‘Bottom Wipers’ Reveal Secrets of China’s Silk Road

bottom wipes

Photograph: Hui-Yuan Yeh/ Journal of Archaeological Science: Reports.

It wasn’t just merchandise that was hauled along ancient China’s ‘Silk Road’: Recently discovered ‘bottom wipers’ – bamboo sticks with grimy fabric and more ‘earthy’ remains on them – revealed that both disease and animal species were inadvertently transported by traveling traders.

The sticks, found in a 2,000-year-old latrine, provided the first solid evidence that various species of parasites made the trip along the road, spreading disease from east to west, according to a recent article in The Guardian.

Originally published in Journal of Archaeological Science: Reports (paywall), the report by Hui-Yuan Yeh, a researcher at Cambridge University, and several colleagues, notes that one of the parasites, found in feces stuck to the cloth on some sticks, was associated with the Chinese liver fluke. Because it needs marshy conditions to complete its life cycle, that 1 cm (.39 in) long parasite could not have come from the desert area around the ancient Xuanquanzhi relay station, the site of the excavated latrine.

In fact, the Guardian article said, “The Chinese liver fluke originated thousands of miles away from the arid Tamrin Basin, an area including the Taklamakan Desert – one of the harshest on earth, dubbed “the desert of death” by the Chinese. Two thousand years ago the parasite’s unfortunate host would have been a very unhappy traveler, producing symptoms including fever, griping pain, diarrhea and jaundice.

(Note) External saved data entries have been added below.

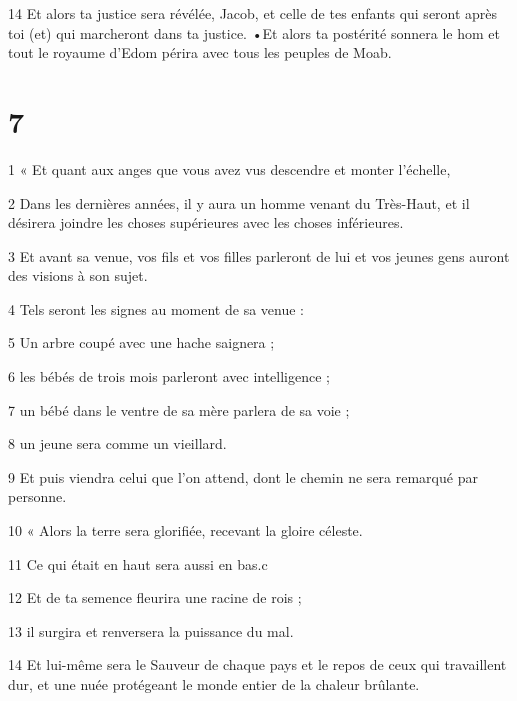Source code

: \par 14 Et alors ta justice sera révélée, Jacob, et celle de tes enfants qui seront après toi (et) qui marcheront dans ta justice. •Et alors ta postérité sonnera le hom et tout le royaume d'Edom périra avec tous les peuples de Moab.

\chapter{7}

\par 1 « Et quant aux anges que vous avez vus descendre et monter l’échelle,

\par 2 Dans les dernières années, il y aura un homme venant du Très-Haut, et il désirera joindre les choses supérieures avec les choses inférieures.

\par 3 Et avant sa venue, vos fils et vos filles parleront de lui et vos jeunes gens auront des visions à son sujet.

\par 4 Tels seront les signes au moment de sa venue :

\par 5 Un arbre coupé avec une hache saignera ;

\par 6 les bébés de trois mois parleront avec intelligence ;

\par 7 un bébé dans le ventre de sa mère parlera de sa voie ;

\par 8 un jeune sera comme un vieillard.

\par 9 Et puis viendra celui que l'on attend, dont le chemin ne sera remarqué par personne.

\par 10 « Alors la terre sera glorifiée, recevant la gloire céleste.

\par 11 Ce qui était en haut sera aussi en bas.c

\par 12 Et de ta semence fleurira une racine de rois ;

\par 13 il surgira et renversera la puissance du mal.

\par 14 Et lui-même sera le Sauveur de chaque pays et le repos de ceux qui travaillent dur, et une nuée protégeant le monde entier de la chaleur brûlante.

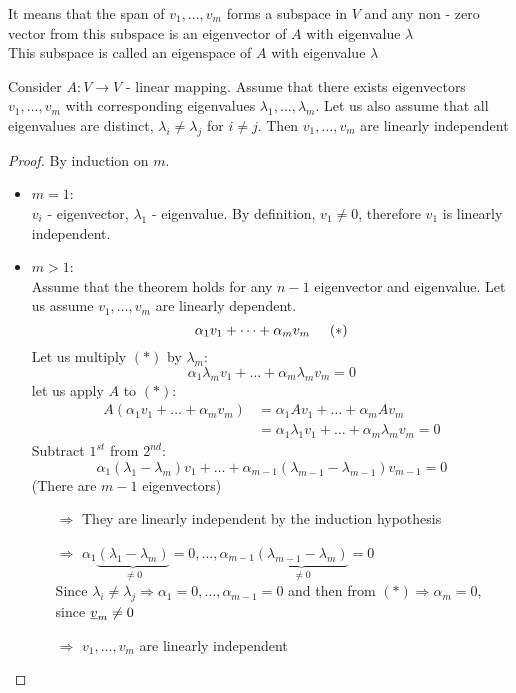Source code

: \begin{remark}
It means that the span of $v_1,\dots,v_m$ forms a subspace in $V$ and any non - zero vector from this subspace is an eigenvector of $A$ with eigenvalue $\lambda$\\

This subspace is called an eigenspace of $A$ with eigenvalue $\lambda$	
\end{remark}

\begin{theorem}
Consider $A:V\to V$ - linear mapping. Assume that there exists eigenvectors $v_1,\dots,v_m$ with corresponding eigenvalues $\lambda_1,\dots,\lambda_m$. Let us also assume that all eigenvalues are distinct, $\lambda_i \not=\lambda_j$ for $i\not= j$. Then $v_1,\dots,v_m$ are linearly independent
\end{theorem}

\begin{proof}
By induction on $m$.
\begin{itemize}
\item $m = 1$: \\
$v_i$ - eigenvector, $\lambda_1$ - eigenvalue. By definition, $v_1\not=0$, therefore $v_1$ is linearly independent. 

\item $m>1$:\\
Assume that the theorem holds for any $n-1$ eigenvector and eigenvalue. Let us assume $v_1,\dots,v_m$ are linearly dependent. 
\[
\alpha_1 v_1 + \dots + \alpha_m v_m\hspace{5mm}(\ast)
\]
Let us multiply $(\ast)$ by $\lambda_m$:
\[
\alpha_1 \lambda_m v_1 + \dots + \alpha_m \lambda_m v_m = 0
\]
let us apply $A$ to $(\ast)$:
\begin{align*}
A(\alpha_1 v_1 + \dots + \alpha_m v_m) &= \alpha_1 A v_1 + \dots + \alpha_m A v_m\\
&= \alpha_1 \lambda_1 v_1 + \dots + \alpha_m\lambda_m v_m = 0
\end{align*}
Subtract $1^{st}$ from $2^{nd}$:
\[
\alpha_1(\lambda_1 - \lambda_m)v_1+\dots+\alpha_{m-1}(\lambda_{m-1} - \lambda_{m-1})v_{m-1} = 0
\]
(There are ${m-1}$ eigenvectors)
\begin{enumerate}
\item[$\Rightarrow$] They are linearly independent by the induction hypothesis
\item[$\Rightarrow$] $\alpha_1 \underbrace{(\lambda_1-\lambda_m)}_{\not=0} = 0, \dots,\alpha_{m-1} \underbrace{(\lambda_{m-1}-\lambda_m)}_{\not=0} = 0$\\

Since $\lambda_i\not=\lambda_j\Rightarrow \alpha_1=0,\dots,\alpha_{m-1} = 0$ and then from $(\ast)\Rightarrow\alpha_m = 0$, since $\underline{v}_m \not=0$
\item[$\Rightarrow$] $v_1,\dots,v_m$ are linearly independent 
\end{enumerate}
\end{itemize}
\end{proof}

The Chinese liver fluke, which also has been associated with some kinds of cancer, presently is being studied as having potentially being useful in healing chronic wounds such as diabetic ulcers.

The Guardian noted that relay stations at oasis towns, where travelers could rest and buy food, were crucial for any traders on the Silk Road hoping to survive the desert crossing. The bone dry conditions at these sites have preserved a wealth of organic remains for archaeologists, the article said.

The large Xuanquanzhi station was excavated just over 20 years ago. It has been dated to the Han dynasty, and was in use between 111BC to 109 AD. The most celebrated finds from the site are fragments of letters and other documents – including some written on silk.

But the ‘bottom wipe’ sticks will undoubtedly prove to be among its most interesting revelations.